* [Stored dataset items]

+===+

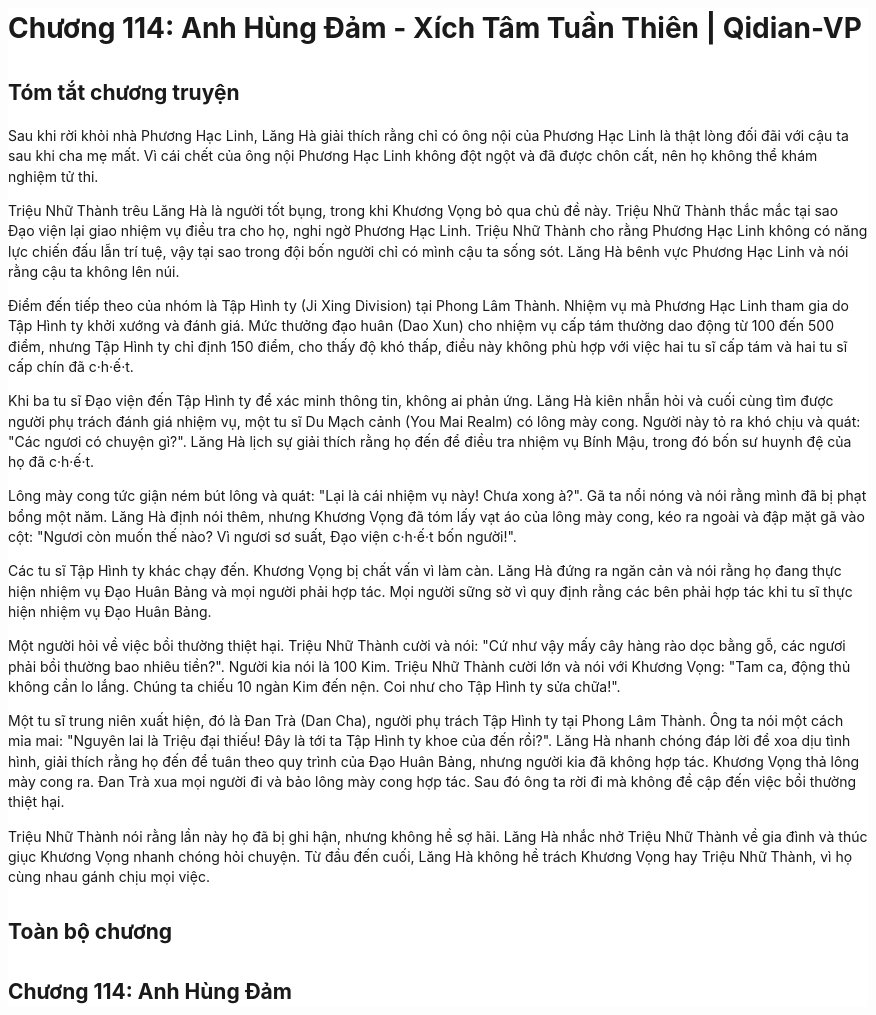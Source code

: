 # Chương 114: Anh Hùng Đảm - Xích Tâm Tuần Thiên | Qidian-VP

## Tóm tắt chương truyện

Sau khi rời khỏi nhà Phương Hạc Linh, Lăng Hà giải thích rằng chỉ có ông nội của Phương Hạc Linh là thật lòng đối đãi với cậu ta sau khi cha mẹ mất. Vì cái chết của ông nội Phương Hạc Linh không đột ngột và đã được chôn cất, nên họ không thể khám nghiệm tử thi.

Triệu Nhữ Thành trêu Lăng Hà là người tốt bụng, trong khi Khương Vọng bỏ qua chủ đề này. Triệu Nhữ Thành thắc mắc tại sao Đạo viện lại giao nhiệm vụ điều tra cho họ, nghi ngờ Phương Hạc Linh. Triệu Nhữ Thành cho rằng Phương Hạc Linh không có năng lực chiến đấu lẫn trí tuệ, vậy tại sao trong đội bốn người chỉ có mình cậu ta sống sót. Lăng Hà bênh vực Phương Hạc Linh và nói rằng cậu ta không lên núi.

Điểm đến tiếp theo của nhóm là Tập Hình ty (Ji Xing Division) tại Phong Lâm Thành. Nhiệm vụ mà Phương Hạc Linh tham gia do Tập Hình ty khởi xướng và đánh giá. Mức thưởng đạo huân (Dao Xun) cho nhiệm vụ cấp tám thường dao động từ 100 đến 500 điểm, nhưng Tập Hình ty chỉ định 150 điểm, cho thấy độ khó thấp, điều này không phù hợp với việc hai tu sĩ cấp tám và hai tu sĩ cấp chín đã c·h·ế·t.

Khi ba tu sĩ Đạo viện đến Tập Hình ty để xác minh thông tin, không ai phản ứng. Lăng Hà kiên nhẫn hỏi và cuối cùng tìm được người phụ trách đánh giá nhiệm vụ, một tu sĩ Du Mạch cảnh (You Mai Realm) có lông mày cong. Người này tỏ ra khó chịu và quát: "Các ngươi có chuyện gì?". Lăng Hà lịch sự giải thích rằng họ đến để điều tra nhiệm vụ Bính Mậu, trong đó bốn sư huynh đệ của họ đã c·h·ế·t.

Lông mày cong tức giận ném bút lông và quát: "Lại là cái nhiệm vụ này! Chưa xong à?". Gã ta nổi nóng và nói rằng mình đã bị phạt bổng một năm. Lăng Hà định nói thêm, nhưng Khương Vọng đã tóm lấy vạt áo của lông mày cong, kéo ra ngoài và đập mặt gã vào cột: "Ngươi còn muốn thế nào? Vì ngươi sơ suất, Đạo viện c·h·ế·t bốn người!".

Các tu sĩ Tập Hình ty khác chạy đến. Khương Vọng bị chất vấn vì làm càn. Lăng Hà đứng ra ngăn cản và nói rằng họ đang thực hiện nhiệm vụ Đạo Huân Bảng và mọi người phải hợp tác. Mọi người sững sờ vì quy định rằng các bên phải hợp tác khi tu sĩ thực hiện nhiệm vụ Đạo Huân Bảng.

Một người hỏi về việc bồi thường thiệt hại. Triệu Nhữ Thành cười và nói: "Cứ như vậy mấy cây hàng rào dọc bằng gỗ, các ngươi phải bồi thường bao nhiêu tiền?". Người kia nói là 100 Kim. Triệu Nhữ Thành cười lớn và nói với Khương Vọng: "Tam ca, động thủ không cần lo lắng. Chúng ta chiếu 10 ngàn Kim đến nện. Coi như cho Tập Hình ty sửa chữa!".

Một tu sĩ trung niên xuất hiện, đó là Đan Trà (Dan Cha), người phụ trách Tập Hình ty tại Phong Lâm Thành. Ông ta nói một cách mỉa mai: "Nguyên lai là Triệu đại thiếu! Đây là tới ta Tập Hình ty khoe của đến rồi?". Lăng Hà nhanh chóng đáp lời để xoa dịu tình hình, giải thích rằng họ đến để tuân theo quy trình của Đạo Huân Bảng, nhưng người kia đã không hợp tác. Khương Vọng thả lông mày cong ra. Đan Trà xua mọi người đi và bảo lông mày cong hợp tác. Sau đó ông ta rời đi mà không đề cập đến việc bồi thường thiệt hại.

Triệu Nhữ Thành nói rằng lần này họ đã bị ghi hận, nhưng không hề sợ hãi. Lăng Hà nhắc nhở Triệu Nhữ Thành về gia đình và thúc giục Khương Vọng nhanh chóng hỏi chuyện. Từ đầu đến cuối, Lăng Hà không hề trách Khương Vọng hay Triệu Nhữ Thành, vì họ cùng nhau gánh chịu mọi việc.

## Toàn bộ chương

## Chương 114: Anh Hùng Đảm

+===+

* [EXERCISE DIRECTIONS]
Please write out, exactly as they appear above, only the lines in the stretch from the line with "Thiên | Qidian-VP" through the line with "Lông mày cong tức".

* [WRITTEN SOLUTION]
: # Chương 114: Anh Hùng Đảm - Xích Tâm Tuần Thiên | Qidian-VP

## Tóm tắt chương truyện

Sau khi rời khỏi nhà Phương Hạc Linh, Lăng Hà giải thích rằng chỉ có ông nội của Phương Hạc Linh là thật lòng đối đãi với cậu ta sau khi cha mẹ mất. Vì cái chết của ông nội Phương Hạc Linh không đột ngột và đã được chôn cất, nên họ không thể khám nghiệm tử thi.

Triệu Nhữ Thành trêu Lăng Hà là người tốt bụng, trong khi Khương Vọng bỏ qua chủ đề này. Triệu Nhữ Thành thắc mắc tại sao Đạo viện lại giao nhiệm vụ điều tra cho họ, nghi ngờ Phương Hạc Linh. Triệu Nhữ Thành cho rằng Phương Hạc Linh không có năng lực chiến đấu lẫn trí tuệ, vậy tại sao trong đội bốn người chỉ có mình cậu ta sống sót. Lăng Hà bênh vực Phương Hạc Linh và nói rằng cậu ta không lên núi.

Điểm đến tiếp theo của nhóm là Tập Hình ty (Ji Xing Division) tại Phong Lâm Thành. Nhiệm vụ mà Phương Hạc Linh tham gia do Tập Hình ty khởi xướng và đánh giá. Mức thưởng đạo huân (Dao Xun) cho nhiệm vụ cấp tám thường dao động từ 100 đến 500 điểm, nhưng Tập Hình ty chỉ định 150 điểm, cho thấy độ khó thấp, điều này không phù hợp với việc hai tu sĩ cấp tám và hai tu sĩ cấp chín đã c·h·ế·t.

Khi ba tu sĩ Đạo viện đến Tập Hình ty để xác minh thông tin, không ai phản ứng. Lăng Hà kiên nhẫn hỏi và cuối cùng tìm được người phụ trách đánh giá nhiệm vụ, một tu sĩ Du Mạch cảnh (You Mai Realm) có lông mày cong. Người này tỏ ra khó chịu và quát: "Các ngươi có chuyện gì?". Lăng Hà lịch sự giải thích rằng họ đến để điều tra nhiệm vụ Bính Mậu, trong đó bốn sư huynh đệ của họ đã c·h·ế·t.

Lông mày cong tức giận ném bút lông và quát: "Lại là cái nhiệm vụ này! Chưa xong à?". Gã ta nổi nóng và nói rằng mình đã bị phạt bổng một năm. Lăng Hà định nói thêm, nhưng Khương Vọng đã tóm lấy vạt áo của lông mày cong, kéo ra ngoài và đập mặt gã vào cột: "Ngươi còn muốn thế nào? Vì ngươi sơ suất, Đạo viện c·h·ế·t bốn người!".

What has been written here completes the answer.